Y Cristo vuelve a decirnos hoy que esa no es la política ni la economía del Reino. Porque las dos pequeñas monedas de cobre no aumentaron ciertamente un ápice las rentas del tesoro del templo, ni las arcas de los sacerdotes. Pero, en la contabilidad revolucionaria de Jesús, pesan más que toda la banca judía y árabe juntas, que la japonesa y vaticana, que la de los Morgan y la de los Rothschild y la de los Rockefeller.
Así se construye el Reino, de a dos modestas monedas de cobre. Y, por eso, nadie tiene excusa para no trabajar por él. Ni porque sea pobre, ni porque no tenga instrucción, ni poder, ni plata, ni salud, ni belleza, ni talentos. Algo siempre tenemos. Y, mientras vivamos, al menos un corazón latiendo capaz de regalarse a Dios.
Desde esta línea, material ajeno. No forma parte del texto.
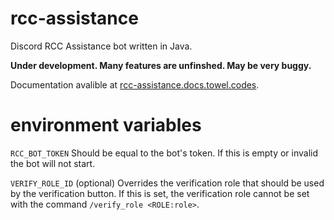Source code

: # rcc-assistance
Discord RCC Assistance bot written in Java.

**Under development. Many features are unfinshed. May be very buggy.**

Documentation avalible at [rcc-assistance.docs.towel.codes](http://rcc-assistance.docs.towel.codes).

# environment variables
`RCC_BOT_TOKEN` Should be equal to the bot's token. If this is empty or invalid the bot will not start.

`VERIFY_ROLE_ID` (optional) Overrides the verification role that should be used by the verification button. If this is set, the verification role cannot be set with the command `/verify_role <ROLE:role>`.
Valen más los cincuenta kilómetros por hora de un triciclo, que los cincuenta kilómetros por hora de un auto que pude correr a trescientos.
A Dios le gusta reírse de las grandes palabras y de los grandes hombres y de los doctores de la ley y de los banqueros. El manifiesta su poder a través de los débiles y de los que nada aparentemente son.
Al Señor place construir su Reino en la vocación silenciosa de las vírgenes y las viudas, en el dolor de los enfermos, en la sangre de los mártires y los soldados, en el ruido de las cacerolas y la suciedad de los pañales, en la oración de los ancianos, en el estudio y disciplina de los jóvenes.
En las dos refulgentes, brillantes, tintineantes, monedas de cobre de todo lo que podemos dar de nuestra pobreza. Regaladas a Dios, Él las transformará en tesoro de oro macizo.
1 - De allí el ‘cuidado de las viudas' que fue uno de los distintivos, ante los paganos, de la caridad cristiana en las iglesias. Ver, por ejemplo, I Timoteo 5, 3-15.
2 - Ahora que se celebra frente al pueblo el sacerdote, sus ayudantes y los lectores laicos también ocupan esos lugares. No como en la Misa de antaño, cuando el sacerdote estaba junto a sus fieles encabezándolo humildemente frente a Dios y sin protagonismo alguno.